Hugo アーキタイプをもっと活用する

目次

  1. はじめに
  2. 日付フォーマットを自由に変える
  3. .Site 変数で共通情報を自動入力
  4. サンプル archetypes/default.md

はじめに

Hugo には hugo new コマンドで Markdown 雛形を生成する仕組みがあります。 そのテンプレート(アーキタイプ)は Go テンプレート構文を使えるため、

  • 日付を好きなフォーマットで書き出す
  • サイト設定ファイル(hugo.toml など)の値を差し込む

といった“ちょっとした自動化”が簡単に実現できます。 この記事では実際のテンプレート例を交えながら手順を解説します。


日付フォーマットを自由に変える

基本

date: '{{ time.Now.Format "2006-01-02" }}'
  • time.Now: 生成時点の日時
  • Format の引数は Go 固有の書式 (2006-01-02YYYY-MM-DD 相当)

よく使うパターン

目的書式出力例
時分まで入れたいtime.Now.Format "2006-01-02 15:04"2025-04-23 13:15
ISO 8601 (JST)(time.Now.In "Asia/Tokyo").Format "2006-01-02T15:04:05+09:00"2025-04-23T13:15:00+09:00
人が読む日付time.Now | time.Format ":date_medium"2025/04/23

.Site 変数で共通情報を自動入力

archetypes/ でも .Site オブジェクトにアクセスできます。 まずサイト設定ファイルに共通値を持たせましょう。

# hugo.toml
[params]
  defaultAuthor = "kaoru.inoue"
  company       = "Example Tech"

そしてアーキタイプで参照します。

author:  '{{ .Site.Params.defaultAuthor }}'
company: '{{ .Site.Params.company }}'

これで hugo new を実行するたびに自動で埋まる ため、 毎回手入力する手間や打ち間違いのリスクをなくせます。
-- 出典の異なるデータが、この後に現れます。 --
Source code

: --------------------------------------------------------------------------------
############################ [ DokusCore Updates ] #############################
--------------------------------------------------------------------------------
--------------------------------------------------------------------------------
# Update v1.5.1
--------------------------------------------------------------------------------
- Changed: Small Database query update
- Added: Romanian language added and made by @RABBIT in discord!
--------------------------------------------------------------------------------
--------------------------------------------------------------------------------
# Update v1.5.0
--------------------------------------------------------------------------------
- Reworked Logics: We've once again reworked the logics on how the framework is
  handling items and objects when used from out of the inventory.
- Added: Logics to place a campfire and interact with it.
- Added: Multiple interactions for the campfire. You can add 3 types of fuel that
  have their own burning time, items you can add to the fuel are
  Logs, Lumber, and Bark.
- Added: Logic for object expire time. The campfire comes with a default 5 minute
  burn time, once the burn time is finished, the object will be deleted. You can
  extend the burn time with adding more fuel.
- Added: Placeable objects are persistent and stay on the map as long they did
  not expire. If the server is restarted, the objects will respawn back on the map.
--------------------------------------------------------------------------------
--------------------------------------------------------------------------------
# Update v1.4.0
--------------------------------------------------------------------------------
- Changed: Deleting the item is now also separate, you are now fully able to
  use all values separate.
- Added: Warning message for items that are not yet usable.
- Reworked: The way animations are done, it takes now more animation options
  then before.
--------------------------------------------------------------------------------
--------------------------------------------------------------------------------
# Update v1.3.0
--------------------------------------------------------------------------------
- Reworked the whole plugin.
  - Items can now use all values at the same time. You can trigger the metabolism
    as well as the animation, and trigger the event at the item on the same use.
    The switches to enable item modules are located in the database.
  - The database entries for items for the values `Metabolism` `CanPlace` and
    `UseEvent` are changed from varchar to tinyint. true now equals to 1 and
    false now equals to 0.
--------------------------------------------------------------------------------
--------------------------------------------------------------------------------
params を使わずに管理したい場合は、サイト設定のキー設計に合わせて参照先を統一してください。


サンプル archetypes/default.md

title:  '{{ replace .File.ContentBaseName `-` ` ` | title }}'
date:   '{{ time.Now.Format "2006-01-02" }}'
draft:  true

author:  '{{ .Site.Params.defaultAuthor }}'
company: '{{ .Site.Params.company }}'
tags:    []
  1. ファイル名から自動生成した読みやすいタイトル

  2. 日付は YYYY-MM-DD 固定

  3. 著者・会社はサイト設定から取得

  4. 下書きフラグはデフォルトで true

このテンプレートを archetypes/default.md として保存し

hugo new posts/my-first-article.md

を実行すれば、自動で上記の front matter を持つ記事が生成されます。